NetApp is engineering simpler, more elegant tools for our clients to manage their large technology deployments. We’ve found recently that clients are relatively unaware of one tool that can make your life much easier when you are investigating a performance issue: Performance Archives.

Performance Archives has existed in ONTAP for a long time, but beginning with 8.3 (released November 2014), the payload was updated to specifically enable diagnostic use cases, trending use cases, etc. In 8.3, there is a command “system node autosupport invoke-performance-archive” which allows customers (HTTPS enabled) to ship back up to 6 hours worth of data at a time, collected a much higher resolution than off-box PerfStat ever did (per-second for many counters) AND allows you to “go back in time” up to 28 days, depending on customer configuration.

The tool we recommended pre-8.3, PerfStat, will continue to function through 8.4 per current plan but we recognize it is post-failure collection mechanism, which is not ideal. In other words, after you run into a performance issue, you have to set up PerfStat to run and wait for that issue to recur. Performance Archives gives you the ability to instantly look back several hours and catch what the problem in the act.

We’re also making big improvements to Performance AutoSupports: We are focused on efficiently streaming real-time performance information to our cloud and making it easier to access this content within the client-facing NetApp ASUP infrastructure. This will allow for our customers and NetApp support engineers to do trending, analytics, diagnostics and more.

And of course OnCommand Performance Manager remains your go-to tool for retaining, graphing, and machine learning analysis for your entire NetApp footprint.

Read more here: https://kb.netapp.com/support/login/p_login.jsp?page=content&id=3014366&locale=en_US

Thursday, February 18, 2016

Cloud ONTAP

We’ve all seen the cloud coming for years, but now suddenly our clients are finding hyperscalers compelling and maybe essential. We encourage our clients to use the public cloud wherever it’s optimal and we’d love to partner with customers as they make the transition. One of the ways we can help is with Cloud ONTAP.

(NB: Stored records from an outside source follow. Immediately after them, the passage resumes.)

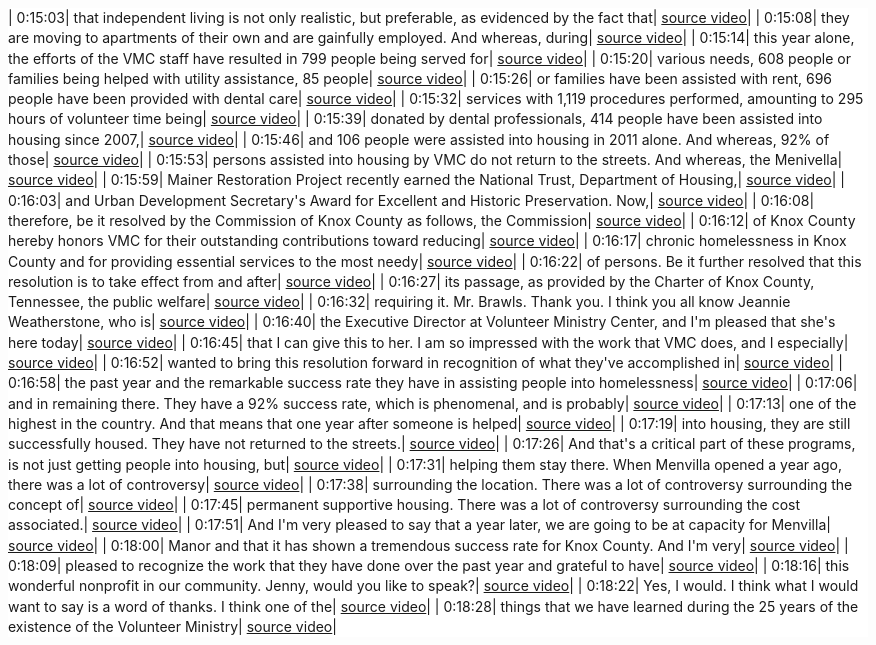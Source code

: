 | 0:15:03| that independent living is not only realistic, but preferable, as evidenced by the fact that| [source video](https://archive.org/details/cocom111219part1?start=903)|
| 0:15:08| they are moving to apartments of their own and are gainfully employed. And whereas, during| [source video](https://archive.org/details/cocom111219part1?start=908)|
| 0:15:14| this year alone, the efforts of the VMC staff have resulted in 799 people being served for| [source video](https://archive.org/details/cocom111219part1?start=914)|
| 0:15:20| various needs, 608 people or families being helped with utility assistance, 85 people| [source video](https://archive.org/details/cocom111219part1?start=920)|
| 0:15:26| or families have been assisted with rent, 696 people have been provided with dental care| [source video](https://archive.org/details/cocom111219part1?start=926)|
| 0:15:32| services with 1,119 procedures performed, amounting to 295 hours of volunteer time being| [source video](https://archive.org/details/cocom111219part1?start=932)|
| 0:15:39| donated by dental professionals, 414 people have been assisted into housing since 2007,| [source video](https://archive.org/details/cocom111219part1?start=939)|
| 0:15:46| and 106 people were assisted into housing in 2011 alone. And whereas, 92% of those| [source video](https://archive.org/details/cocom111219part1?start=946)|
| 0:15:53| persons assisted into housing by VMC do not return to the streets. And whereas, the Menivella| [source video](https://archive.org/details/cocom111219part1?start=953)|
| 0:15:59| Mainer Restoration Project recently earned the National Trust, Department of Housing,| [source video](https://archive.org/details/cocom111219part1?start=959)|
| 0:16:03| and Urban Development Secretary's Award for Excellent and Historic Preservation. Now,| [source video](https://archive.org/details/cocom111219part1?start=963)|
| 0:16:08| therefore, be it resolved by the Commission of Knox County as follows, the Commission| [source video](https://archive.org/details/cocom111219part1?start=968)|
| 0:16:12| of Knox County hereby honors VMC for their outstanding contributions toward reducing| [source video](https://archive.org/details/cocom111219part1?start=972)|
| 0:16:17| chronic homelessness in Knox County and for providing essential services to the most needy| [source video](https://archive.org/details/cocom111219part1?start=977)|
| 0:16:22| of persons. Be it further resolved that this resolution is to take effect from and after| [source video](https://archive.org/details/cocom111219part1?start=982)|
| 0:16:27| its passage, as provided by the Charter of Knox County, Tennessee, the public welfare| [source video](https://archive.org/details/cocom111219part1?start=987)|
| 0:16:32| requiring it. Mr. Brawls. Thank you. I think you all know Jeannie Weatherstone, who is| [source video](https://archive.org/details/cocom111219part1?start=992)|
| 0:16:40| the Executive Director at Volunteer Ministry Center, and I'm pleased that she's here today| [source video](https://archive.org/details/cocom111219part1?start=1000)|
| 0:16:45| that I can give this to her. I am so impressed with the work that VMC does, and I especially| [source video](https://archive.org/details/cocom111219part1?start=1005)|
| 0:16:52| wanted to bring this resolution forward in recognition of what they've accomplished in| [source video](https://archive.org/details/cocom111219part1?start=1012)|
| 0:16:58| the past year and the remarkable success rate they have in assisting people into homelessness| [source video](https://archive.org/details/cocom111219part1?start=1018)|
| 0:17:06| and in remaining there. They have a 92% success rate, which is phenomenal, and is probably| [source video](https://archive.org/details/cocom111219part1?start=1026)|
| 0:17:13| one of the highest in the country. And that means that one year after someone is helped| [source video](https://archive.org/details/cocom111219part1?start=1033)|
| 0:17:19| into housing, they are still successfully housed. They have not returned to the streets.| [source video](https://archive.org/details/cocom111219part1?start=1039)|
| 0:17:26| And that's a critical part of these programs, is not just getting people into housing, but| [source video](https://archive.org/details/cocom111219part1?start=1046)|
| 0:17:31| helping them stay there. When Menvilla opened a year ago, there was a lot of controversy| [source video](https://archive.org/details/cocom111219part1?start=1051)|
| 0:17:38| surrounding the location. There was a lot of controversy surrounding the concept of| [source video](https://archive.org/details/cocom111219part1?start=1058)|
| 0:17:45| permanent supportive housing. There was a lot of controversy surrounding the cost associated.| [source video](https://archive.org/details/cocom111219part1?start=1065)|
| 0:17:51| And I'm very pleased to say that a year later, we are going to be at capacity for Menvilla| [source video](https://archive.org/details/cocom111219part1?start=1071)|
| 0:18:00| Manor and that it has shown a tremendous success rate for Knox County. And I'm very| [source video](https://archive.org/details/cocom111219part1?start=1080)|
| 0:18:09| pleased to recognize the work that they have done over the past year and grateful to have| [source video](https://archive.org/details/cocom111219part1?start=1089)|
| 0:18:16| this wonderful nonprofit in our community. Jenny, would you like to speak?| [source video](https://archive.org/details/cocom111219part1?start=1096)|
| 0:18:22| Yes, I would. I think what I would want to say is a word of thanks. I think one of the| [source video](https://archive.org/details/cocom111219part1?start=1102)|
| 0:18:28| things that we have learned during the 25 years of the existence of the Volunteer Ministry| [source video](https://archive.org/details/cocom111219part1?start=1108)|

Retaining the security, standards, and integrity of your data as you start to use the cloud isn't easy. If your data is already on NetApp, it's a cinch to deploy NetApp's OS in the cloud and replicate the data over, solving all those problems.

Cloud ONTAP is purchasable in two forms:

Pay as you go – By directly from AWS and pay per hour.
Bring Your Own License: 6 or 12 month “everything included” license quoted by NetApp.

I heard NetApp can put together a 48 month license quote if needed.
Includes up to 368TB of capacity.

Neither of these options include the cost of AWS, which depends on several factors, including:

Which instance size you choose (M4.4KL, M4.2XL, M3.XL, M3.2XL, R3.XL, R3.2XL, etc). This is a menu of RAM/CPU combos.*
If you’re using NetApp aggr encryption, you can only choose M4.2XL
What type of disk you chose (SSD or HDD).
How much capacity you need.
How utilized you expect the CPU to be.
How much data you expect to be transferred out of the instance. Transfer into AWS is free.

You can use the AWS cost calculator to estimate the cost: http://calculator.s3.amazonaws.com/index.html

*Testing indicates a M3.2XL instance caps out at ~10k IOPS (100% read) and 1.5k IOPS (100% write) at 20ms latency. M4.4XL should accomplish roughly 2x the performance of M3.2XL.

In most situations, using storage in the cloud is going to cost you 3+ times the acquisition cost of the same on-prem storage array over a 4 year life. After accounting for datacenter costs and hardware management though, you may find the TCO comparable. NetApp offers a free cloud workshop to help you identify which workloads are great cloud candidates to help you sort through your real requirements and costs. Feel free to reach out to your friendly neighborhood netapp engineer or myself if you're interested!

All technical information is as of CDOT 8.3.2, CDOT 8.4 is expected to have big improvement for Cloud ONTAP.